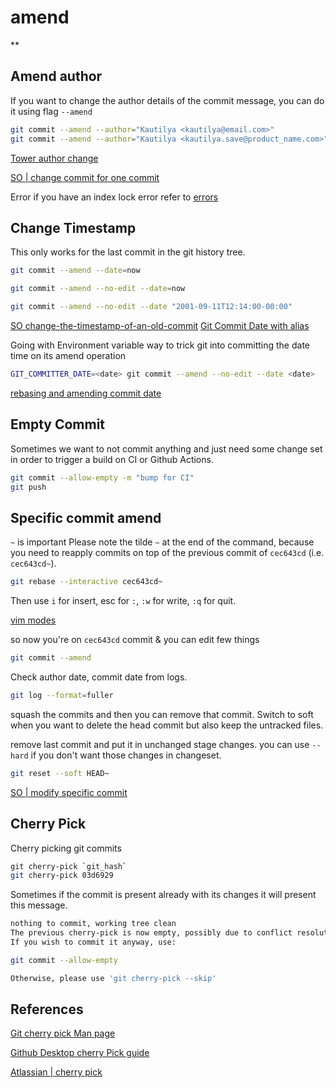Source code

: # amend
**


## Amend author

If you want to change the author details of the commit message, you can do it using flag `--amend`

```sh
git commit --amend --author="Kautilya <kautilya@email.com>"
git commit --amend --author="Kautilya <kautilya.save@product_name.com>"
```


[Tower author change](https://www.git-tower.com/learn/git/faq/change-author-name-email/)

[SO | change commit for one commit ](https://stackoverflow.com/questions/3042437/how-to-change-the-commit-author-for-one-specific-commit)

Error if you have an index lock error refer to [errors](git/errors.md)

## Change Timestamp


This only works for the last commit in the git history tree.

```bash
git commit --amend --date=now

git commit --amend --no-edit --date=now

git commit --amend --no-edit --date "2001-09-11T12:14:00-00:00"
```

[SO change-the-timestamp-of-an-old-commit](https://stackoverflow.com/questions/454734/how-can-one-change-the-timestamp-of-an-old-commit-in-git)
[Git Commit Date with alias](https://dev.to/itsmohamedyahia/how-to-change-a-git-commit-date-for-beginners-40ge)

Going with Environment variable way to trick git into committing the date time on its amend operation
```sh
GIT_COMMITTER_DATE=<date> git commit --amend --no-edit --date <date>
```
[rebasing and amending commit date](https://sabe.io/blog/change-date-git-commit)

## Empty Commit 

Sometimes we want to not commit anything and just need some change set in order to trigger a build on CI or Github Actions.

```sh
git commit --allow-empty -m "bump for CI"
git push 
```


## Specific commit amend 

`~` is important 
Please note the tilde `~` at the end of the command, because you need to reapply commits on top of the previous commit of `cec643cd` (i.e. `cec643cd~`).

```sh
git rebase --interactive cec643cd~
```

Then use `i` for insert, esc for `:`, `:w` for write, `:q` for quit.

[vim modes](modes.md)

so now you're on `cec643cd` commit & you can edit few things

```sh
git commit --amend
```

Check author date, commit date from logs.
```sh
git log --format=fuller
```
squash the commits and then you can remove that commit.
Switch to soft when you want to delete the head commit but also keep the untracked files.

remove last commit and put it in unchanged stage changes.
you can use `--hard` if you don't want those changes in changeset.

```sh
git reset --soft HEAD~
```


[SO | modify specific commit](https://stackoverflow.com/questions/1186535/how-do-i-modify-a-specific-commit)

## Cherry Pick

Cherry picking git commits

```sh
git cherry-pick `git_hash`
git cherry-pick 03d6929
```

Sometimes if the commit is present already with its changes it will present this message.

```sh
nothing to commit, working tree clean
The previous cherry-pick is now empty, possibly due to conflict resolution.
If you wish to commit it anyway, use:

git commit --allow-empty

Otherwise, please use 'git cherry-pick --skip'
```




## References

[Git cherry pick Man page](https://git-scm.com/docs/git-cherry-pick)

[Github Desktop cherry Pick guide](https://docs.github.com/en/desktop/managing-commits/cherry-picking-a-commit-in-github-desktop)

[Atlassian | cherry pick](https://www.atlassian.com/git/tutorials/cherry-pick)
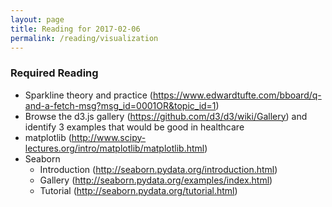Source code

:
 ```yaml
---
layout: page
title: Reading for 2017-02-06
permalink: /reading/visualization
---
```

### Required Reading ###
- Sparkline theory and practice (https://www.edwardtufte.com/bboard/q-and-a-fetch-msg?msg_id=0001OR&topic_id=1)
- Browse the d3.js gallery (https://github.com/d3/d3/wiki/Gallery) and identify 3 examples that would be good in healthcare
- matplotlib (http://www.scipy-lectures.org/intro/matplotlib/matplotlib.html)
- Seaborn
  - Introduction (http://seaborn.pydata.org/introduction.html)
  - Gallery (http://seaborn.pydata.org/examples/index.html)
  - Tutorial (http://seaborn.pydata.org/tutorial.html)
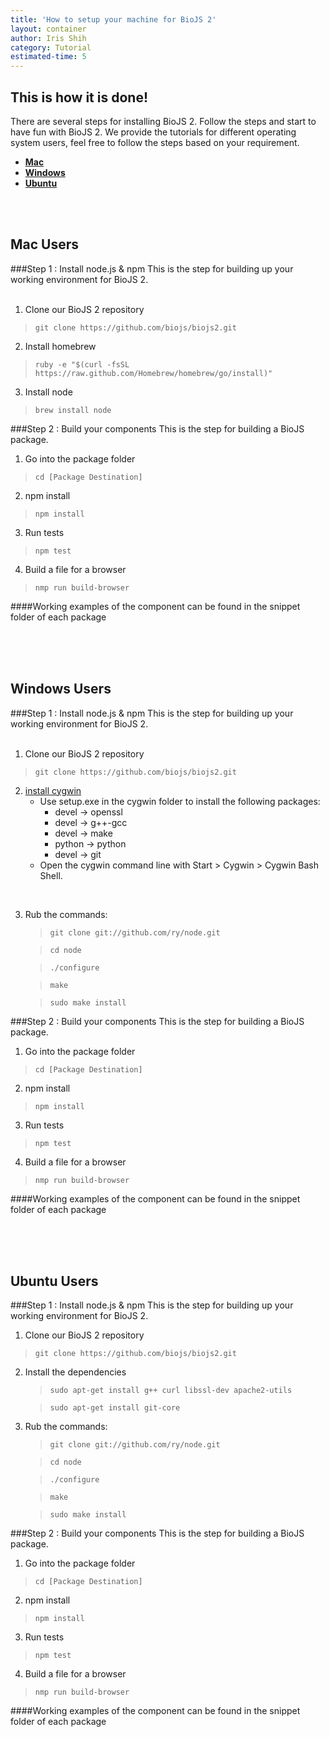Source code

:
 ```yaml
---
title: 'How to setup your machine for BioJS 2'
layout: container
author: Iris Shih
category: Tutorial
estimated-time: 5
---
```




This is how it is done!
----------

There are several steps for installing BioJS 2. Follow the steps and start to have fun with BioJS 2.
We provide the tutorials for different operating system users, feel free to follow the steps based on your requirement.

- [__Mac__](#mac)
- [__Windows__](#windows)
- [__Ubuntu__](#ubuntu)

<br> 
<br> 

<a name="mac"></a>
Mac Users 
------------------------------
###Step 1 : Install node.js & npm
This is the step for building up your working environment for BioJS 2.
<br> 
<br>

1. Clone our BioJS 2 repository
>`git clone https://github.com/biojs/biojs2.git`

2. Install homebrew
>`ruby -e "$(curl -fsSL https://raw.github.com/Homebrew/homebrew/go/install)"`

3. Install node
>`brew install node`

 
###Step 2 : Build your components 
This is the step for building a BioJS package.

1. Go into the package folder
 >`cd [Package Destination]`

2. npm install
 >`npm install`

3. Run tests
 >`npm test`

4. Build a file for a browser
 >`nmp run build-browser`

####Working examples of the component can be found in the snippet folder of each package

<br>
<br> 
<br> 

<a name="windows"></a>
Windows Users 
------------------------------
###Step 1 : Install node.js & npm
This is the step for building up your working environment for BioJS 2.
<br>
<br>

1. Clone our BioJS 2 repository
>`git clone https://github.com/biojs/biojs2.git`

2. [install cygwin](http://www.mcclean-cooper.com/valentino/cygwin_install/)
    - Use setup.exe in the cygwin folder to install the following packages:
        * devel → openssl 
        * devel → g++-gcc 
        * devel → make 
        * python → python 
        * devel → git
     - Open the cygwin command line with Start > Cygwin > Cygwin Bash Shell.
<br>    


3. Rub the commands:
    >`git clone git://github.com/ry/node.git`

    >`cd node`

    >`./configure`

    >`make`

    >`sudo make install` 

 
###Step 2 : Build your components 
This is the step for building a BioJS package.

1. Go into the package folder
 >`cd [Package Destination]`

2. npm install
 >`npm install`

3. Run tests
 >`npm test`

4. Build a file for a browser
 >`nmp run build-browser`
 
####Working examples of the component can be found in the snippet folder of each package

<br> 
<br>  
<br> 

<a name="ubuntu"></a>
Ubuntu Users 
------------------------------
###Step 1 : Install node.js & npm
This is the step for building up your working environment for BioJS 2.
<br> 

1. Clone our BioJS 2 repository
>`git clone https://github.com/biojs/biojs2.git`

2. Install the dependencies 
    >`sudo apt-get install g++ curl libssl-dev apache2-utils`
    
    >`sudo apt-get install git-core`


3. Rub the commands:
    >`git clone git://github.com/ry/node.git`

    >`cd node`

    >`./configure`

    >`make`

    >`sudo make install` 

 
###Step 2 : Build your components 
This is the step for building a BioJS package.

1. Go into the package folder
 >`cd [Package Destination]`

2. npm install
 >`npm install`

3. Run tests
 >`npm test`

4. Build a file for a browser
 >`nmp run build-browser`
 
####Working examples of the component can be found in the snippet folder of each package

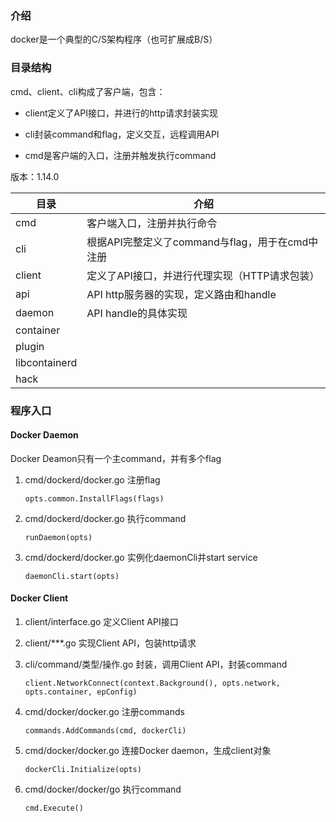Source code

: ### 介绍

docker是一个典型的C/S架构程序（也可扩展成B/S）

### 目录结构

cmd、client、cli构成了客户端，包含：

* client定义了API接口，并进行的http请求封装实现


* cli封装command和flag，定义交互，远程调用API
* cmd是客户端的入口，注册并触发执行command

版本：1.14.0

| 目录            | 介绍                               |
| ------------- | -------------------------------- |
| cmd           | 客户端入口，注册并执行命令                    |
| cli           | 根据API完整定义了command与flag，用于在cmd中注册 |
| client        | 定义了API接口，并进行代理实现（HTTP请求包装）       |
| api           | API http服务器的实现，定义路由和handle       |
| daemon        | API handle的具体实现                  |
| container     |                                  |
| plugin        |                                  |
| libcontainerd |                                  |
| hack          |                                  |

### 程序入口

#### Docker Daemon

Docker Deamon只有一个主command，并有多个flag

1. cmd/dockerd/docker.go 注册flag

   ```
   opts.common.InstallFlags(flags)
   ```

2. cmd/dockerd/docker.go 执行command

   ```
   runDaemon(opts)
   ```

3. cmd/dockerd/docker.go 实例化daemonCli并start service

   ```
   daemonCli.start(opts)
   ```

#### Docker Client

1. client/interface.go  定义Client API接口

2. client/***.go  实现Client API，包装http请求

3. cli/command/类型/操作.go 封装，调用Client API，封装command

   ```
   client.NetworkConnect(context.Background(), opts.network, opts.container, epConfig)
   ```


3. cmd/docker/docker.go 注册commands

   ```
   commands.AddCommands(cmd, dockerCli)
   ```

4. cmd/docker/docker.go 连接Docker daemon，生成client对象

   ```
   dockerCli.Initialize(opts)
   ```

5. cmd/docker/docker/go 执行command

   ```
   cmd.Execute()
   ```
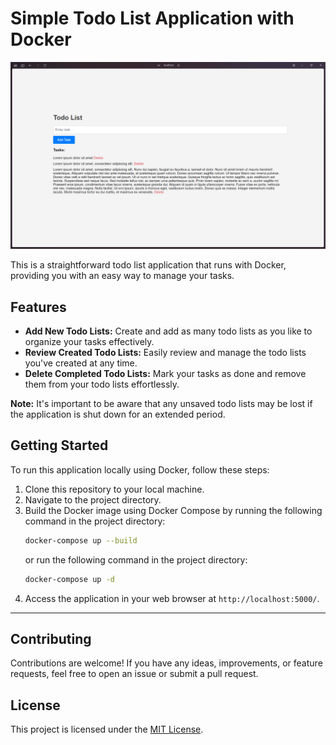 # Simple Todo List Application with Docker

![preview of todo list app](gb/ss-todo-app.png)

This is a straightforward todo list application that runs with Docker, providing you with an easy way to manage your tasks.

## Features

- **Add New Todo Lists:** Create and add as many todo lists as you like to organize your tasks effectively.
- **Review Created Todo Lists:** Easily review and manage the todo lists you've created at any time.
- **Delete Completed Todo Lists:** Mark your tasks as done and remove them from your todo lists effortlessly.

**Note:** It's important to be aware that any unsaved todo lists may be lost if the application is shut down for an extended period.

## Getting Started

To run this application locally using Docker, follow these steps:

1. Clone this repository to your local machine.
2. Navigate to the project directory.
3. Build the Docker image using Docker Compose by running the following command in the project directory:
   ```bash
   docker-compose up --build
   ```
   or run the following command in the project directory:
   ```bash
   docker-compose up -d
   ```
4. Access the application in your web browser at `http://localhost:5000/`.

---

## Contributing

Contributions are welcome! If you have any ideas, improvements, or feature requests, feel free to open an issue or submit a pull request.

## License

This project is licensed under the [MIT License](LICENSE).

Directions for this task: In the records above, how many lines include "last"? Answer with the number alone.

Result of the exercise: 2